ACTIVITY:
Copy the lines below word for word, skipping any image.

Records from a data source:
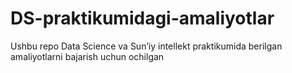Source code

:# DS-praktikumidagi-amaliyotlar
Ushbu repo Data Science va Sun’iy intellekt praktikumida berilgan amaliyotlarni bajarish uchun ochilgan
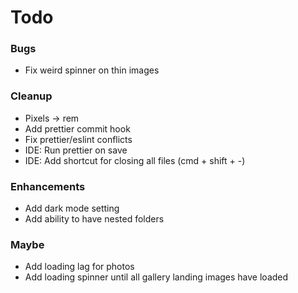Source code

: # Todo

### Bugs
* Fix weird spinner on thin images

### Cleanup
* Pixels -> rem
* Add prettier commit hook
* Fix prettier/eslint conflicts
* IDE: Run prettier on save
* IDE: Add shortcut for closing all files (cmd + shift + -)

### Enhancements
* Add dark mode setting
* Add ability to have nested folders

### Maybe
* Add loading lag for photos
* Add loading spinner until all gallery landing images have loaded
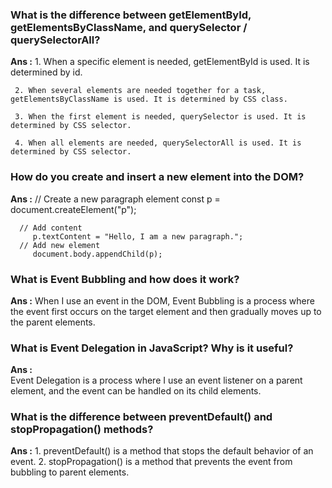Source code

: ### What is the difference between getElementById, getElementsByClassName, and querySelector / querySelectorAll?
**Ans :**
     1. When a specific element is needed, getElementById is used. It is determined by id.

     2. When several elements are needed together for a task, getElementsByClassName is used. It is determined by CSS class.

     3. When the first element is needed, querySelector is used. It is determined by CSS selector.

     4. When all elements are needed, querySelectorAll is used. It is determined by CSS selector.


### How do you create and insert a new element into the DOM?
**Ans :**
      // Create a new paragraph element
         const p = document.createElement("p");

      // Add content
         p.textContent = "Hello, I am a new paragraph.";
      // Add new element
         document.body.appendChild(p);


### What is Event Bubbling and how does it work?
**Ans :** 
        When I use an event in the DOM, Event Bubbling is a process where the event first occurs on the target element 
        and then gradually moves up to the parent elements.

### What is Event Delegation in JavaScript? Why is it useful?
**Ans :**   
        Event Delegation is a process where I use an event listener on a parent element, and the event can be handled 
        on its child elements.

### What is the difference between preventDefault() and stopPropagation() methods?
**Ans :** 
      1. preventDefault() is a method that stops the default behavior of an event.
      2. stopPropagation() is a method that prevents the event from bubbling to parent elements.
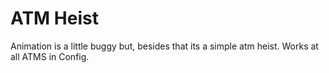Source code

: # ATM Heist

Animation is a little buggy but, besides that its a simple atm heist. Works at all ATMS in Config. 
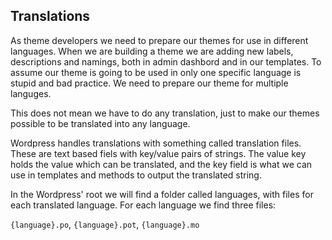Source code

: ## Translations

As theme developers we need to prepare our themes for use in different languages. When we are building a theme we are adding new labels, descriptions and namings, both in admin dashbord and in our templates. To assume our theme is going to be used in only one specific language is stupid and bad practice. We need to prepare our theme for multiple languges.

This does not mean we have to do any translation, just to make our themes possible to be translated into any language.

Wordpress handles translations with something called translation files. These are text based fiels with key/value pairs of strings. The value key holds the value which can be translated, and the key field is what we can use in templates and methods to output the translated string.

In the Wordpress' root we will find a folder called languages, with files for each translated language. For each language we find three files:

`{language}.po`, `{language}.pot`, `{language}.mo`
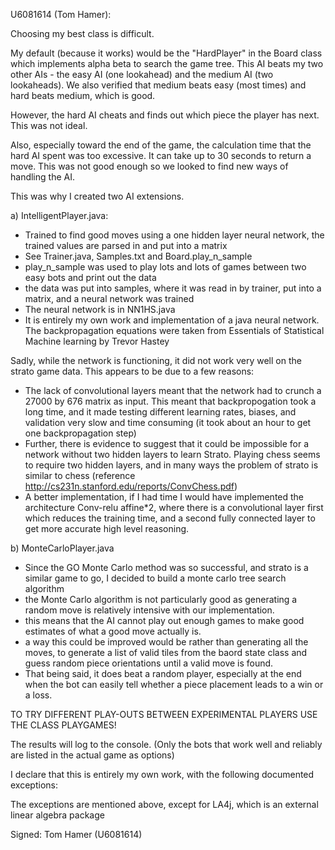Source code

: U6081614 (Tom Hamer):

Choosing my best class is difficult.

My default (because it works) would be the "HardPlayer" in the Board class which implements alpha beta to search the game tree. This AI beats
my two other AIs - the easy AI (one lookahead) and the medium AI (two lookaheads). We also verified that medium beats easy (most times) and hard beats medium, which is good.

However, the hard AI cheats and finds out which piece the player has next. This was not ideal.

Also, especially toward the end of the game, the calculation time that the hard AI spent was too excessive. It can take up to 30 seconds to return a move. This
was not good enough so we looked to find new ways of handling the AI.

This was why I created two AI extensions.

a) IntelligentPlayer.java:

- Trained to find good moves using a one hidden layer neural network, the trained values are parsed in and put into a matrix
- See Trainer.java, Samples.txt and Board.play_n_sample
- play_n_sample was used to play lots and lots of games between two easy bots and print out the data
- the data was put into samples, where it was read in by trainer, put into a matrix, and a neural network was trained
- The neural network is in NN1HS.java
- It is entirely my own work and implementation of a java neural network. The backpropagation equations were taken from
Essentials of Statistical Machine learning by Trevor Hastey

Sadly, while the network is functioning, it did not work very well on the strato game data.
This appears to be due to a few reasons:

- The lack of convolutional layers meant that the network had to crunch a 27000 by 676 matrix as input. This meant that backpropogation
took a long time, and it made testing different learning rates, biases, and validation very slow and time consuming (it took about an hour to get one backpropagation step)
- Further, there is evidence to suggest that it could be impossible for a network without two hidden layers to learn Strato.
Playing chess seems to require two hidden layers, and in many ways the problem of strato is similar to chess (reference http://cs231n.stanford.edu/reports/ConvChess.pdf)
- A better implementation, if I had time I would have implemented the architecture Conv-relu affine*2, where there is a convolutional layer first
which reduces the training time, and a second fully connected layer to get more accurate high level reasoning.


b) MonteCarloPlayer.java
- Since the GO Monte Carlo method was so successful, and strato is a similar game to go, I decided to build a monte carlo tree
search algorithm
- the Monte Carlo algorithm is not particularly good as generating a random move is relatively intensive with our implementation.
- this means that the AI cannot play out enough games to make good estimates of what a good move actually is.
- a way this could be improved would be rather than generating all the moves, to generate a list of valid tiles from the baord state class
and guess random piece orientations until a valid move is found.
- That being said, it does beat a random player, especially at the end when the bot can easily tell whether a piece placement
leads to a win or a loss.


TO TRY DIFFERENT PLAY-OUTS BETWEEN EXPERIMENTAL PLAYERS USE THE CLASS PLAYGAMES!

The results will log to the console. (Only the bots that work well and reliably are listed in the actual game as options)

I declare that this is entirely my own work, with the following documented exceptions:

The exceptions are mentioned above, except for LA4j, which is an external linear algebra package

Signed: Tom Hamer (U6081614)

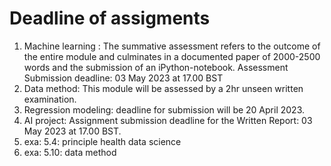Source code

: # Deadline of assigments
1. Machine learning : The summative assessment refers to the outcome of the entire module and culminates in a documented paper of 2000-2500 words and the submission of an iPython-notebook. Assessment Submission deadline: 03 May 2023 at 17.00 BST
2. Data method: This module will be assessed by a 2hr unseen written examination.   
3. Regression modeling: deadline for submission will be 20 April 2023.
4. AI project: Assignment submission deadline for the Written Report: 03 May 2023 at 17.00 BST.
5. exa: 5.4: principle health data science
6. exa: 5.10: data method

WRITTEN ANSWER:
Source code

:# DS-praktikumidagi-amaliyotlar
Ushbu repo Data Science va Sun’iy intellekt praktikumida berilgan amaliyotlarni bajarish uchun ochilgan
Source code

: # Todo

### Bugs
* Fix weird spinner on thin images

### Cleanup
* Pixels -> rem
* Add prettier commit hook
* Fix prettier/eslint conflicts
* IDE: Run prettier on save
* IDE: Add shortcut for closing all files (cmd + shift + -)

### Enhancements
* Add dark mode setting
* Add ability to have nested folders

### Maybe
* Add loading lag for photos
* Add loading spinner until all gallery landing images have loaded
Source code

: ### What is the difference between getElementById, getElementsByClassName, and querySelector / querySelectorAll?
**Ans :**
     1. When a specific element is needed, getElementById is used. It is determined by id.

     2. When several elements are needed together for a task, getElementsByClassName is used. It is determined by CSS class.

     3. When the first element is needed, querySelector is used. It is determined by CSS selector.

     4. When all elements are needed, querySelectorAll is used. It is determined by CSS selector.


### How do you create and insert a new element into the DOM?
**Ans :**
      // Create a new paragraph element
         const p = document.createElement("p");

      // Add content
         p.textContent = "Hello, I am a new paragraph.";
      // Add new element
         document.body.appendChild(p);


### What is Event Bubbling and how does it work?
**Ans :** 
        When I use an event in the DOM, Event Bubbling is a process where the event first occurs on the target element 
        and then gradually moves up to the parent elements.

### What is Event Delegation in JavaScript? Why is it useful?
**Ans :**   
        Event Delegation is a process where I use an event listener on a parent element, and the event can be handled 
        on its child elements.

### What is the difference between preventDefault() and stopPropagation() methods?
**Ans :** 
      1. preventDefault() is a method that stops the default behavior of an event.
      2. stopPropagation() is a method that prevents the event from bubbling to parent elements.
Source code

: # ATM Heist

Animation is a little buggy but, besides that its a simple atm heist. Works at all ATMS in Config. 
Source code

: ## Translations

As theme developers we need to prepare our themes for use in different languages. When we are building a theme we are adding new labels, descriptions and namings, both in admin dashbord and in our templates. To assume our theme is going to be used in only one specific language is stupid and bad practice. We need to prepare our theme for multiple languges.

This does not mean we have to do any translation, just to make our themes possible to be translated into any language.

Wordpress handles translations with something called translation files. These are text based fiels with key/value pairs of strings. The value key holds the value which can be translated, and the key field is what we can use in templates and methods to output the translated string.

In the Wordpress' root we will find a folder called languages, with files for each translated language. For each language we find three files:

`{language}.po`, `{language}.pot`, `{language}.mo`
Source code

: U6081614 (Tom Hamer):

Choosing my best class is difficult.

My default (because it works) would be the "HardPlayer" in the Board class which implements alpha beta to search the game tree. This AI beats
my two other AIs - the easy AI (one lookahead) and the medium AI (two lookaheads). We also verified that medium beats easy (most times) and hard beats medium, which is good.

However, the hard AI cheats and finds out which piece the player has next. This was not ideal.

Also, especially toward the end of the game, the calculation time that the hard AI spent was too excessive. It can take up to 30 seconds to return a move. This
was not good enough so we looked to find new ways of handling the AI.

This was why I created two AI extensions.

a) IntelligentPlayer.java:

- Trained to find good moves using a one hidden layer neural network, the trained values are parsed in and put into a matrix
- See Trainer.java, Samples.txt and Board.play_n_sample
- play_n_sample was used to play lots and lots of games between two easy bots and print out the data
- the data was put into samples, where it was read in by trainer, put into a matrix, and a neural network was trained
- The neural network is in NN1HS.java
- It is entirely my own work and implementation of a java neural network. The backpropagation equations were taken from
Essentials of Statistical Machine learning by Trevor Hastey

Sadly, while the network is functioning, it did not work very well on the strato game data.
This appears to be due to a few reasons:

- The lack of convolutional layers meant that the network had to crunch a 27000 by 676 matrix as input. This meant that backpropogation
took a long time, and it made testing different learning rates, biases, and validation very slow and time consuming (it took about an hour to get one backpropagation step)
- Further, there is evidence to suggest that it could be impossible for a network without two hidden layers to learn Strato.
Playing chess seems to require two hidden layers, and in many ways the problem of strato is similar to chess (reference http://cs231n.stanford.edu/reports/ConvChess.pdf)
- A better implementation, if I had time I would have implemented the architecture Conv-relu affine*2, where there is a convolutional layer first
which reduces the training time, and a second fully connected layer to get more accurate high level reasoning.


b) MonteCarloPlayer.java
- Since the GO Monte Carlo method was so successful, and strato is a similar game to go, I decided to build a monte carlo tree
search algorithm
- the Monte Carlo algorithm is not particularly good as generating a random move is relatively intensive with our implementation.
- this means that the AI cannot play out enough games to make good estimates of what a good move actually is.
- a way this could be improved would be rather than generating all the moves, to generate a list of valid tiles from the baord state class
and guess random piece orientations until a valid move is found.
- That being said, it does beat a random player, especially at the end when the bot can easily tell whether a piece placement
leads to a win or a loss.


TO TRY DIFFERENT PLAY-OUTS BETWEEN EXPERIMENTAL PLAYERS USE THE CLASS PLAYGAMES!

The results will log to the console. (Only the bots that work well and reliably are listed in the actual game as options)

I declare that this is entirely my own work, with the following documented exceptions:

The exceptions are mentioned above, except for LA4j, which is an external linear algebra package

Signed: Tom Hamer (U6081614)

Source code

: # Deadline of assigments
1. Machine learning : The summative assessment refers to the outcome of the entire module and culminates in a documented paper of 2000-2500 words and the submission of an iPython-notebook. Assessment Submission deadline: 03 May 2023 at 17.00 BST
2. Data method: This module will be assessed by a 2hr unseen written examination.   
3. Regression modeling: deadline for submission will be 20 April 2023.
4. AI project: Assignment submission deadline for the Written Report: 03 May 2023 at 17.00 BST.
5. exa: 5.4: principle health data science
6. exa: 5.10: data method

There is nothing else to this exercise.